I understand why we're using ip_ttl == 1, but I wonder whether you
considered following RFC 5082 and therefore using (and checking for)
ip_ttl == 255.

> +    ip->ip_proto = IPPROTO_UDP;
> +    ip->ip_src = htonl(0xA9FE0100); /* 169.254.1.0 Link Local. */
> +    ip->ip_dst = htonl(0xA9FE0101); /* 169.254.1.1 Link Local. */
> +    ip->ip_csum = csum(ip, sizeof *ip);
> +
> +    udp = ofpbuf_put_zeros(p, sizeof *udp);
> +    udp->udp_src = htons(bfd->udp_src);
> +    udp->udp_dst = htons(BFD_DEST_PORT);
> +    udp->udp_len = htons(sizeof *udp + sizeof(struct msg));

I'd be inclined to write "sizeof *msg" instead of "sizeof(struct
msg)" above.

> +    msg = ofpbuf_put_uninit(p, sizeof(struct msg));

Here too.

It looks like bfd_process_packet() expects the caller to have pulled
off everything except the L7 payload.  It would be nice to put this in
a comment.

I don't see a check for this requirement from 6.8.6 (I think it only
requires comparing p->size to msg->length):

      If the Length field is greater than the payload of the
      encapsulating protocol, the packet MUST be discarded.
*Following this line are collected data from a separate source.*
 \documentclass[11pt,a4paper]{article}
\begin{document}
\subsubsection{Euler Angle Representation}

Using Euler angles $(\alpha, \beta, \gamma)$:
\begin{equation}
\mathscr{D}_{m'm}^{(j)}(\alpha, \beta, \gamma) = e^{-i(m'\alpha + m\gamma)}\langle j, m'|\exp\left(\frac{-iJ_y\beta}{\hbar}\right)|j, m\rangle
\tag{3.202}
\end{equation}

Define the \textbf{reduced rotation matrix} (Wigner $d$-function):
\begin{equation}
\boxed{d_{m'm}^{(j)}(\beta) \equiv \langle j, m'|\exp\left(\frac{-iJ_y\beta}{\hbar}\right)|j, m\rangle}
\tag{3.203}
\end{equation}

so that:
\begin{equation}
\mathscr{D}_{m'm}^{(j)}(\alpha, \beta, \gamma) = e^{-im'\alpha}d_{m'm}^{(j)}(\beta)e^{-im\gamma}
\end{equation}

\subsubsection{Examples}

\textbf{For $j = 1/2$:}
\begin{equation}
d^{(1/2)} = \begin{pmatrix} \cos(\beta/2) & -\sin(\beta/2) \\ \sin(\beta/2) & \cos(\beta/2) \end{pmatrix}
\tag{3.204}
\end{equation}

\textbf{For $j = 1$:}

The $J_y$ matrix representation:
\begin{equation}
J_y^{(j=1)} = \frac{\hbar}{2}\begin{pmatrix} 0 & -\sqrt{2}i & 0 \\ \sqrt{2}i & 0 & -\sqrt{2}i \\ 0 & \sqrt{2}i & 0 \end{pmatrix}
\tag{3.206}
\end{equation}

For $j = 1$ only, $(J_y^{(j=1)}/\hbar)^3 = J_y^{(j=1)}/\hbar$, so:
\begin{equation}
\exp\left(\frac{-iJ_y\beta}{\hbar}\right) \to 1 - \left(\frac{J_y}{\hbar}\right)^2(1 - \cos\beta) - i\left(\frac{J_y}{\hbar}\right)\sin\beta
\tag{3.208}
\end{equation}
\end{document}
The pseudocode at the end of 6.8.6 only mentions updating
bfd.LocalDiag in a couple of cases, but the implementation appears to
update LocalDiag in every case where it changes the session state.

I don't see anything in bfd_process_packet() that corresponds to:

      If the packet was not discarded, it has been received for purposes
      of the Detection Time expiration rules in section 6.8.4.

but maybe I just missed it.

Perhaps the log message in bfd_poll() should include bfd->name.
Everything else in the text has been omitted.